---- Dataset entries
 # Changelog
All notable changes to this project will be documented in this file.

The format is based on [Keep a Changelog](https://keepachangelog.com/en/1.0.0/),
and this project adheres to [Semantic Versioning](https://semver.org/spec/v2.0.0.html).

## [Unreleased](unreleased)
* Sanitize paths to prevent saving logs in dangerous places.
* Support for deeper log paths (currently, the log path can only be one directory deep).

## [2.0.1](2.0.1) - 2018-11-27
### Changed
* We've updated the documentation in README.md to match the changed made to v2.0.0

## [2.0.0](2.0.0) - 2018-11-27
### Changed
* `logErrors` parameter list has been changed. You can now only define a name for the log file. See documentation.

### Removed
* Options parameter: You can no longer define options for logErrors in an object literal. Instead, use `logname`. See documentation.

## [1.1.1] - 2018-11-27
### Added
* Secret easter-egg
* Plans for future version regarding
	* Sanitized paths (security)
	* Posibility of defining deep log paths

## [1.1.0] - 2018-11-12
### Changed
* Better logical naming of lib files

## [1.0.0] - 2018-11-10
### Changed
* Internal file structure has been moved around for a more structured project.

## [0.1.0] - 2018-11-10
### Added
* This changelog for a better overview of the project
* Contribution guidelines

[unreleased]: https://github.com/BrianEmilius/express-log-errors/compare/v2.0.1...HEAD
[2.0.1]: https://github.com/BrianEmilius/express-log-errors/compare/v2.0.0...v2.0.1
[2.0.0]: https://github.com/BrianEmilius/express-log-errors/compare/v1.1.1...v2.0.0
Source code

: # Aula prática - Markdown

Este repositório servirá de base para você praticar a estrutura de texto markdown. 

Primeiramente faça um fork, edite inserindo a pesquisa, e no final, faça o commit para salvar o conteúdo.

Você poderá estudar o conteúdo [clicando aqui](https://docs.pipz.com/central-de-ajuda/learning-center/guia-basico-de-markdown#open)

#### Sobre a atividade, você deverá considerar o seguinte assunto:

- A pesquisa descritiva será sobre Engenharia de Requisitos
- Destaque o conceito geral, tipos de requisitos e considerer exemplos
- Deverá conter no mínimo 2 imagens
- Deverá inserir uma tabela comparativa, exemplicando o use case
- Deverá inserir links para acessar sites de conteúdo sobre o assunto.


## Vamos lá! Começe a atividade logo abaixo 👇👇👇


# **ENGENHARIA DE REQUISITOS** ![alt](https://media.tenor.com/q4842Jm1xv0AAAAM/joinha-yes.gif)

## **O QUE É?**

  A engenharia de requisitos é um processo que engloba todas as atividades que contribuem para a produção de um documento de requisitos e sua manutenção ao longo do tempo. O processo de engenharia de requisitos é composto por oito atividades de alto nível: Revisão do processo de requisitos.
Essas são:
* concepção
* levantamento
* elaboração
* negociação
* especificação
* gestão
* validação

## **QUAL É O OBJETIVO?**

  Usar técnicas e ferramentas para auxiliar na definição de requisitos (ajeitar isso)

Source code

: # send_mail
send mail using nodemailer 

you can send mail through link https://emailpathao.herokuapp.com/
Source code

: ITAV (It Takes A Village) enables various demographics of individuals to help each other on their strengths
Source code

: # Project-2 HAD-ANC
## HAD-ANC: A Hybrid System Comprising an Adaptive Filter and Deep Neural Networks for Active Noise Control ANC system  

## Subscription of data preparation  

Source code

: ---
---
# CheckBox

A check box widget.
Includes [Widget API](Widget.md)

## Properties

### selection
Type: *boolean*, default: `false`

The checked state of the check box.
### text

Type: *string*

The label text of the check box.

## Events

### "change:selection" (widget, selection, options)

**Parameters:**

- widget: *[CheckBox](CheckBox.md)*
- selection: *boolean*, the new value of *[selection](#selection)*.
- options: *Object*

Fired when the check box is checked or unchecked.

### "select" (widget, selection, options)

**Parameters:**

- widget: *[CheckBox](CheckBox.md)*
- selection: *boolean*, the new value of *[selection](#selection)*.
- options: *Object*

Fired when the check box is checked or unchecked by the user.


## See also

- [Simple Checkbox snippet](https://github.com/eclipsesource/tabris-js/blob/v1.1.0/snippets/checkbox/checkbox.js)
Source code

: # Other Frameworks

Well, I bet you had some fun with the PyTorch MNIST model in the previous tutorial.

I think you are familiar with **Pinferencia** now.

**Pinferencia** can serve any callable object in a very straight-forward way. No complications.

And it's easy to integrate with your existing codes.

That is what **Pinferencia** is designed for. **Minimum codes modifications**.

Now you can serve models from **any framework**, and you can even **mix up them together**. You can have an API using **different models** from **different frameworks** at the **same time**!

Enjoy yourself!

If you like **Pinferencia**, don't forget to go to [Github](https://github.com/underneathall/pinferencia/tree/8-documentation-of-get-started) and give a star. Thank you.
--------
— Exercise directions —
Copy every line of the material above in which the string "only" can be found.

— Problem solution —
* Support for deeper log paths (currently, the log path can only be one directory deep).
* `logErrors` parameter list has been changed. You can now only define a name for the log file. See documentation.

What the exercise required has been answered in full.